14.  Expenses. Each of the Parties shall bear and pay the costs and expenses
     they have allocated prior to the execution of the Agreement and that
     they shall bear and pay the costs incurred by them or on their behalf in
     connection with the consummation of this Agreement, including, without
     limiting the generality of the foregoing, fees and expenses of financial
     consultants, accountants and counsel and the cost of any documentary
     stamps, sales and excise taxes which may be imposed upon or be payable
     in respect to the transaction.  

15.  Closing.  The Closing of the transactions contemplated by this Agreement
     ("Closing") shall take place at 1:00 P.M. on October 14, 1998 provided
     all Parties have supplied the required documents and obtained the
     required approvals as discussed herein.  Closing shall take place at
     such place as the Parties hereto shall agree upon or by facsimile
     transmission and overnight delivery service. 

16.  Deliveries. 

     a.   At or after Closing, each Quest Shareholder may deliver or
          surrender a certificate or certificates representing all of such
          shareholder's Quest Common Stock.   Upon delivery of such shares,
          HYTK will deliver a certificate evidencing a number of shares of
          HYTK Common Stock equal to the number of Quest shares so
          surrendered.

     b.   At or before Closing, HYTK shall deliver an opinion from counsel
          to the satisfaction of Quest that:

          i.   Both sides have complied with the terms of the
               Reorganization Agreement subject to terms requiring
               performance of certain matters in the future.

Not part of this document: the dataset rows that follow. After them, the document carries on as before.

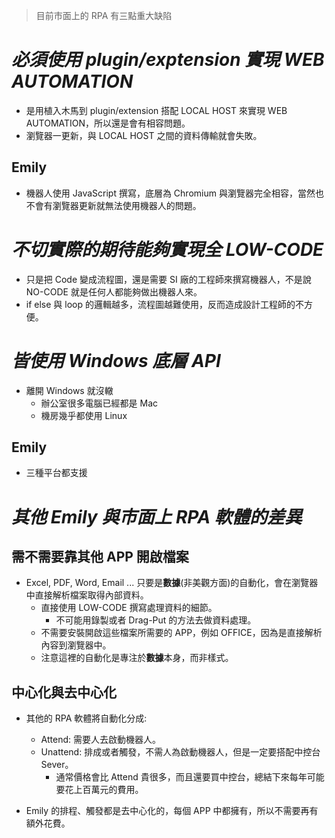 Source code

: > 目前市面上的 RPA 有三點重大缺陷

# **_必須使用 plugin/exptension 實現 WEB AUTOMATION_**

- 是用植入木馬到 plugin/extension 搭配 LOCAL HOST 來實現 WEB AUTOMATION，所以還是會有相容問題。
- 瀏覽器一更新，與 LOCAL HOST 之間的資料傳輸就會失敗。

## **Emily**

- 機器人使用 JavaScript 撰寫，底層為 Chromium 與瀏覽器完全相容，當然也不會有瀏覽器更新就無法使用機器人的問題。

# **_不切實際的期待能夠實現全 LOW-CODE_**

- 只是把 Code 變成流程圖，還是需要 SI 廠的工程師來撰寫機器人，不是說 NO-CODE 就是任何人都能夠做出機器人來。
- if else 與 loop 的邏輯越多，流程圖越難使用，反而造成設計工程師的不方便。

# **_皆使用 Windows 底層 API_**

- 離開 Windows 就沒轍
  - 辦公室很多電腦已經都是 Mac
  - 機房幾乎都使用 Linux

## **Emily**

- 三種平台都支援

# **_其他 Emily 與市面上 RPA 軟體的差異_**

## **需不需要靠其他 APP 開啟檔案**

- Excel, PDF, Word, Email ... 只要是**數據**(非美觀方面)的自動化，會在瀏覽器中直接解析檔案取得內部資料。
  - 直接使用 LOW-CODE 撰寫處理資料的細節。
    - 不可能用錄製或者 Drag-Put 的方法去做資料處理。
  - 不需要安裝開啟這些檔案所需要的 APP，例如 OFFICE，因為是直接解析內容到瀏覽器中。
  - 注意這裡的自動化是專注於**數據**本身，而非樣式。

## **中心化與去中心化**

- 其他的 RPA 軟體將自動化分成:

  - Attend: 需要人去啟動機器人。
  - Unattend: 排成或者觸發，不需人為啟動機器人，但是一定要搭配中控台 Sever。
    - 通常價格會比 Attend 貴很多，而且還要買中控台，總結下來每年可能要花上百萬元的費用。

- Emily 的排程、觸發都是去中心化的，每個 APP 中都擁有，所以不需要再有額外花費。
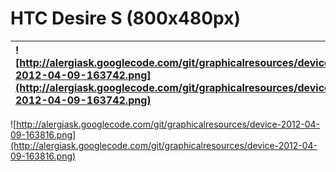 # HTC Desire S (800x480px) #

| ![http://alergiask.googlecode.com/git/graphicalresources/device-2012-04-09-163742.png](http://alergiask.googlecode.com/git/graphicalresources/device-2012-04-09-163742.png) | ![http://alergiask.googlecode.com/git/graphicalresources/device-2012-04-09-163854.png](http://alergiask.googlecode.com/git/graphicalresources/device-2012-04-09-163854.png) |
|:----------------------------------------------------------------------------------------------------------------------------------------------------------------------------|:----------------------------------------------------------------------------------------------------------------------------------------------------------------------------|

![http://alergiask.googlecode.com/git/graphicalresources/device-2012-04-09-163816.png](http://alergiask.googlecode.com/git/graphicalresources/device-2012-04-09-163816.png) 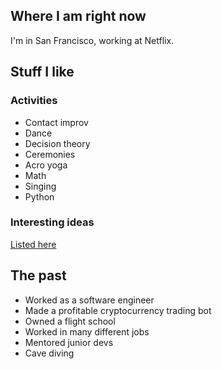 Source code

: ## Where I am right now
I'm in San Francisco, working at Netflix.

## Stuff I like
### Activities
* Contact improv
* Dance
* Decision theory
* Ceremonies
* Acro yoga
* Math
* Singing
* Python

### Interesting ideas
[Listed here](/ideas)
 
## The past
 * Worked as a software engineer
 * Made a profitable cryptocurrency trading bot
 * Owned a flight school
 * Worked in many different jobs
 * Mentored junior devs
 * Cave diving

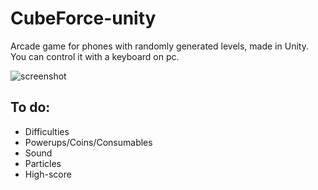 # CubeForce-unity
Arcade game for phones with randomly generated levels, made in Unity. You can control it with a keyboard on pc.

![screenshot](https://i.ibb.co/9TDhQ2Q/screenshot.png)
## To do:
* Difficulties
* Powerups/Coins/Consumables
* Sound
* Particles
* High-score
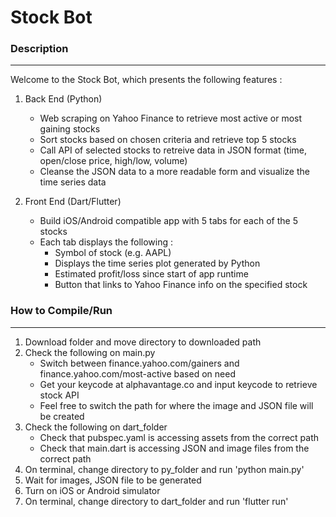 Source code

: # Stock Bot

### Description
-----
Welcome to the Stock Bot, which presents the following features : 

1) Back End (Python)

    * Web scraping on Yahoo Finance to retrieve most active or most gaining stocks 
    * Sort stocks based on chosen criteria and retrieve top 5 stocks
    * Call API of selected stocks to retreive data in JSON format (time, open/close price, high/low, volume)
    * Cleanse the JSON data to a more readable form and visualize the time series data 

  
2) Front End (Dart/Flutter)

    * Build iOS/Android compatible app with 5 tabs for each of the 5 stocks
    * Each tab displays the following :
  	   * Symbol of stock (e.g. AAPL)
  	   * Displays the time series plot generated by Python
  	   * Estimated profit/loss since start of app runtime 
  	   * Button that links to Yahoo Finance info on the specified stock 

### How to Compile/Run
-----
   1) Download folder and move directory to downloaded path 
   2) Check the following on main.py 
      * Switch between finance.yahoo.com/gainers and finance.yahoo.com/most-active based on need
      * Get your keycode at alphavantage.co and input keycode to retrieve stock API
      * Feel free to switch the path for where the image and JSON file will be created 
   3) Check the following on dart_folder
      * Check that pubspec.yaml is accessing assets from the correct path 
      * Check that main.dart is accessing JSON and image files from the correct path 
   4) On terminal, change directory to py_folder and run 'python main.py'
   5) Wait for images, JSON file to be generated
   6) Turn on iOS or Android simulator
   7) On terminal, change directory to dart_folder and run 'flutter run'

          ii.  The shares issued in connection with the Reorganization
               Agreement are, when issued, validly issued, fully paid and
               non-assessable and are exempt from registration requirements
               under Federal and applicable state securities laws and that
               the requirements for such exemptions have been satisfied..

          iii. HYTK has registered, or is preparing to register certain
               shares of its common stock on Form S-8 and that such
               registration is available.

          iv.  The transaction does not require shareholder approval from
               HYTK shareholders.

<PAGE>
          v.   HYTK and its subsidiaries do not have any liens, judgments
               or liabilities against it.

          vi.  The 2,000,000 shares of common stock issued to Ken Kurtz on
               March 5, 1998 have been canceled and that the number of
               issued and outstanding shares of common stock in HYTK is
               52,266.

     c.   At or before Closing, Quest shall deliver a letter to HYTK that
          the opinion of counsel is to Quest's satisfaction.

     d.   At or before Closing, HYTK shall deliver an opinion from a
          certified public accountant that the reorganization contemplated
          herein is tax-free.

     e.   At or before Closing, HYTK shall deliver appointments of officers
          and directors chosen by Quest and resignations of HYTK's current
          officers and directors.

     f.   At or before Closing, HYTK shall deliver the original copies of
          all its corporate records that are in the possession of its
          current management.

17.  Conditions Precedent to Closing. The obligations of Quest under this
     Agreement shall be and are subject to fulfillment, prior to or at the
     Closing of each of the following conditions:

     a.   That each of the representations and warranties of HYTK contained
          herein shall be true and correct at the time of the Closing date
          as if such representations and warranties were made at such time;

     b.   That HYTK shall have performed or complied with all agreements,
          terms and conditions required by this Agreement to be performed or
          complied with by them prior to or at the time of the Closing;

     c.   That Quest's representations and warranties contained herein shall
          be true and correct at the time of Closing date as if such
          representations and warranties were made at such time; and 

     d.   That Quest has performed or complied with all agreements, terms
          and conditions required by this Agreements to be performed or
          complied with by them prior to or at the time of Closing date.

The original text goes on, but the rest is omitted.